28 октября Букряба был встречен на границе посланным из Смоленска приставом Афанасием Битяговским. 2 ноября смоленский воевода сообщал в Москву, что встреча на границе прошла успешно, пристав же отправил к ним грамоту, которую они пересылают государю. Сведения, которые сообщал Битяговский, весьма любопытны. На основании их A. Н. Янушкевич сделал вывод, что миссия Букрябы носила совершенно секретный характер и предпринята была втайне и от панов рады, и в особенности от поляков, рассчитывавших в обмен на военную помощь против русских получить от литовцев согласие на доступ к властным постам и к землям в Великом княжестве896
.Так что же сообщал Битяговский? Он писал в своей грамоте, что, действительно, Букряба отпущен в Москву по королевскому слову и решению М. Радзивилла Рыжего и Григория и Яна Ходкевичей, а также подканцлера О. Воловича, «лятцкие паны и все Ляхове того не ведают и литовские люди, опрично Филона, старосты оршанского, на чем послан посланник пошел»897
. Далее Битяговский сообщал сведения, которые могли в полной мере быть названы совершенно секретными. По его словам, при короле, находившемся в Варшаве, «людей воинских нет, а гетман Виленский в Менску с своим двором, а было при нем пенежных люден тысечи з две, и он отпустил их ко князю Роману (что, кстати, подтверждается перепиской гетмана с Сангушко. –На основании этой новости А.Н. Янушкевич сделал вывод, что, сообщая в частном разговоре эти сведения, Букряба тем самым выполнял устный наказ своего государя, который тем самым демонстрировал свои мирные намерения, отмечая при этом, что сообщенные гонцом сведения мало чем отличались от действительности899
. Правда, несколько дальше историк дает подробную раскладку по количеству наемных литовских рот, конных и пеших, на осень 1568 г.
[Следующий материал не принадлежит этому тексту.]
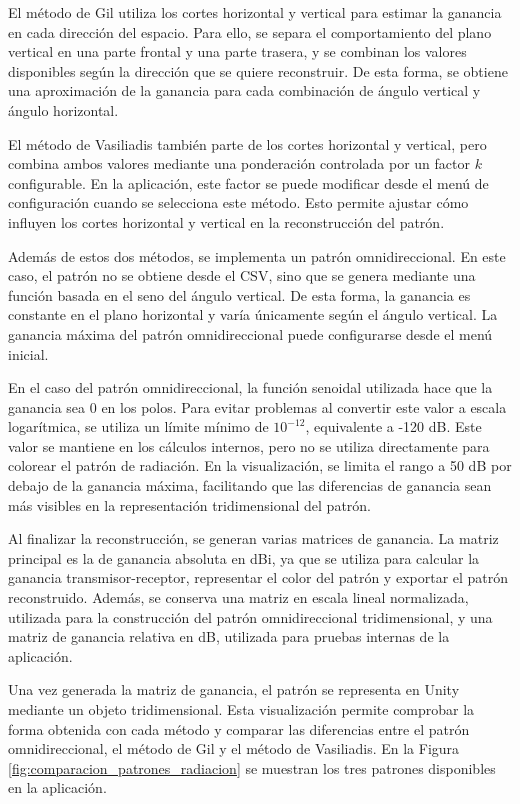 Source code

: El método de Gil utiliza los cortes horizontal y vertical para estimar la ganancia en cada dirección del espacio. Para ello, se separa el comportamiento del plano vertical en una parte frontal y una parte trasera, y se combinan los valores disponibles según la dirección que se quiere reconstruir. De esta forma, se obtiene una aproximación de la ganancia para cada combinación de ángulo vertical y ángulo horizontal.

El método de Vasiliadis también parte de los cortes horizontal y vertical, pero combina ambos valores mediante una ponderación controlada por un factor $k$ configurable. En la aplicación, este factor se puede modificar desde el menú de configuración cuando se selecciona este método. Esto permite ajustar cómo influyen los cortes horizontal y vertical en la reconstrucción del patrón.

Además de estos dos métodos, se implementa un patrón omnidireccional. En este caso, el patrón no se obtiene desde el CSV, sino que se genera mediante una función basada en el seno del ángulo vertical. De esta forma, la ganancia es constante en el plano horizontal y varía únicamente según el ángulo vertical. La ganancia máxima del patrón omnidireccional puede configurarse desde el menú inicial.

En el caso del patrón omnidireccional, la función senoidal utilizada hace que la ganancia sea 0 en los polos. Para evitar problemas al convertir este valor a escala logarítmica, se utiliza un límite mínimo de $10^{-12}$, equivalente a -120 dB. Este valor se mantiene en los cálculos internos, pero no se utiliza directamente para colorear el patrón de radiación. En la visualización, se limita el rango a 50 dB por debajo de la ganancia máxima, facilitando que las diferencias de ganancia sean más visibles en la representación tridimensional del patrón.

Al finalizar la reconstrucción, se generan varias matrices de ganancia. La matriz principal es la de ganancia absoluta en dBi, ya que se utiliza para calcular la ganancia transmisor-receptor, representar el color del patrón y exportar el patrón reconstruido. Además, se conserva una matriz en escala lineal normalizada, utilizada para la construcción del patrón omnidireccional tridimensional, y una matriz de ganancia relativa en dB, utilizada para pruebas internas de la aplicación.

Una vez generada la matriz de ganancia, el patrón se representa en Unity mediante un objeto tridimensional. Esta visualización permite comprobar la forma obtenida con cada método y comparar las diferencias entre el patrón omnidireccional, el método de Gil y el método de Vasiliadis. En la Figura \ref{fig:comparacion_patrones_radiacion} se muestran los tres patrones disponibles en la aplicación.

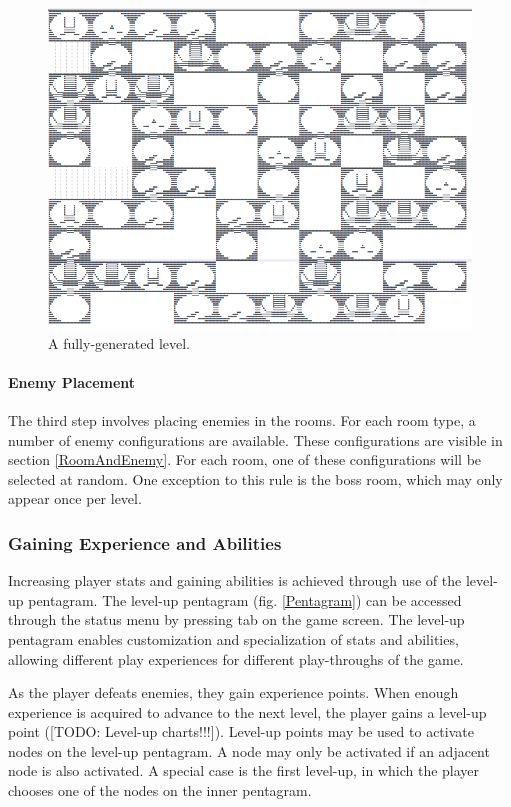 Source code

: \documentclass{article}
\begin{document}
\begin{figure}[h!]

\includegraphics[width=5in]{Graphics/textmaze.png}
\caption{A fully-generated level.}
\label{TextLevel}

\end{figure}

\paragraph{Enemy Placement}
The third step involves placing enemies in the rooms.  For each room type, a number of enemy configurations are available.  These configurations are visible in section \ref{RoomAndEnemy}.  For each room, one of these configurations will be selected at random.  One exception to this rule is the boss room, which may only appear once per level.

\subsubsection{Gaining Experience and Abilities}

Increasing player stats and gaining abilities is achieved through use of the level-up pentagram.  The level-up pentagram (fig. \ref{Pentagram}) can be accessed through the status menu by pressing tab on the game screen.  The level-up pentagram enables customization and specialization of stats and abilities, allowing different play experiences for different play-throughs of the game.

As the player defeats enemies, they gain experience points.  When enough experience is acquired to advance to the next level, the player gains a level-up point ([TODO: Level-up charts!!!]).  Level-up points may be used to activate nodes on the level-up pentagram.  A node may only be activated if an adjacent node is also activated.  A special case is the first level-up, in which the player chooses one of the nodes on the inner pentagram.
\end{document}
Из нее следует, что в 12 конных ротах было по списку около 2800 «коней», а в 24 драбских, стоявших гарнизонами в отдельных городах и замках по русско-литовской границе, – примерно 3150, причем список последних был неполным900. И это без учета панских почтов, казаков и поляков! Так что остается вопрос: кто лукавит в данном случае, Букряба ли, выполняя волю своего господина, или же историк, выдавая желаемое за действительное? Во всяком случае, можно с уверенностью предположить, что в Москве особо не прельщались словами гонца – если на тактическом уровне русская разведка и допускала обидные проколы, то разведка «агентурная» сообщала приграничным воеводам, а значит, и «ставке» более или менее подробные и точные сведения о численности и расквартировании литовских войск.Еще один момент из истории со встречей Букрябы взывает интерес. Посланный навстречу гонцу подьячий О. Григорьев должен был «выпросити» у литвина, «от короля ли идет ко царю и великому князю, или от королевы рады ко царья и великого князя бояром», и если от рады, то «его вопросити, от литовские ли рады или от полские, и от которых панов именем и х кому именем ко царя и великого князя бояром»901
. Вопросы эти заданы были неспроста – ответ на них позволял определить, какой характер носит миссия Букрябы, насколько она серьезна. Кроме того, А.Н. Янушкевич писал о том, что во второй половине 1560-х гг. в литовском руководстве сформировалась группировка, которую, по его словам, можно было назвать «партией войны», В нее входили люди, непосредственно участвовавшие в боевых действиях и руководившие войсками на «фронтире». К числу этих «полевых командиров», заинтересованных в продолжении войны, он относил обоих Ходкевичей, Григория и Яна, Романа Сангушко, а также ротмистров-warlord’oB Ю. Тышкевича, Ю. Зеновича, Ф. Кмиту и некоторых других902.Война, в особенности успешная, для литовской «партии войны» означала не только и не столько возможность прославиться и получить богатую добычу. Нет, представляется более важным другое. Война и победы на фронте позволяли членам этой группы, связанной прочными родственными и служебными отношениями, укрепить свои политические позиции в литовской элите и обеспечить более сильные позиции в том же споре вокруг условий объединения Литвы и Польши. Отсюда и стремление того же Г. Ходкевича оказать давление на Сигизмунда II с тем, чтобы вынудить его обратить пристальное внимание на ход боевых действий и принять в них участие.